─── Supplied records ───
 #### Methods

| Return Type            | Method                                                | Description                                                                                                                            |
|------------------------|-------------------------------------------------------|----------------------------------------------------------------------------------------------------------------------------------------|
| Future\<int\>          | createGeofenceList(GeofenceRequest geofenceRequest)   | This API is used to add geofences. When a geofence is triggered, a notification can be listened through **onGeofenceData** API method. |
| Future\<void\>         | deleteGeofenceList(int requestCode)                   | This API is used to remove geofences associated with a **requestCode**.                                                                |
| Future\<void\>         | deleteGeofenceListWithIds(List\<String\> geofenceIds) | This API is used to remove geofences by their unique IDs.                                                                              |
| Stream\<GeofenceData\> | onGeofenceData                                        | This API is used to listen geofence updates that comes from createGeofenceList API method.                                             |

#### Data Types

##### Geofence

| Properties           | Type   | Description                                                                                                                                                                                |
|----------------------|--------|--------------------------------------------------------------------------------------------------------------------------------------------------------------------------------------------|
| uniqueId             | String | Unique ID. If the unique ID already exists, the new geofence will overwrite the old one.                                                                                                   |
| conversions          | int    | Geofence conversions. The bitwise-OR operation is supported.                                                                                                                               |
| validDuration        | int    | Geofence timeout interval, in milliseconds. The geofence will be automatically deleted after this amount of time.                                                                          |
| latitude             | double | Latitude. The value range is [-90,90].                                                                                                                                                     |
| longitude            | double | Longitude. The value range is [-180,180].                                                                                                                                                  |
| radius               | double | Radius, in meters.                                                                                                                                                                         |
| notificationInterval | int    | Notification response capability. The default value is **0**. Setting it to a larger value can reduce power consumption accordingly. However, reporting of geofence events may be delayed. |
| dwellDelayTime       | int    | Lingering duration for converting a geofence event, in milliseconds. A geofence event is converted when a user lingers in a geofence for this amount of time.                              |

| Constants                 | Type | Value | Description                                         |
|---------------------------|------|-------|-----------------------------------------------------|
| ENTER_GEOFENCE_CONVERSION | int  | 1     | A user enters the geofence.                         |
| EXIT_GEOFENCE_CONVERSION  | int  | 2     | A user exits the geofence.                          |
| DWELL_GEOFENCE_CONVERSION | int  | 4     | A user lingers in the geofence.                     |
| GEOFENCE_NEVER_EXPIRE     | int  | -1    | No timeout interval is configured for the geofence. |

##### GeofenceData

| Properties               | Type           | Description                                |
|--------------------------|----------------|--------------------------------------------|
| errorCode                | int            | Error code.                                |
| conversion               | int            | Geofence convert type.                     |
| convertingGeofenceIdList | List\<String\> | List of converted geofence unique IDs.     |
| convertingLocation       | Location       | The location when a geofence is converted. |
───
=== Task requirements ===
Return a word-for-word copy of the lines above from the one holding "double | Longitude." through the one holding "Radius, in meters.", with both of them included and nothing besides.

=== Result of this exercise ===
| longitude            | double | Longitude. The value range is [-180,180].                                                                                                                                                  |
| radius               | double | Radius, in meters.                                                                                                                                                                         |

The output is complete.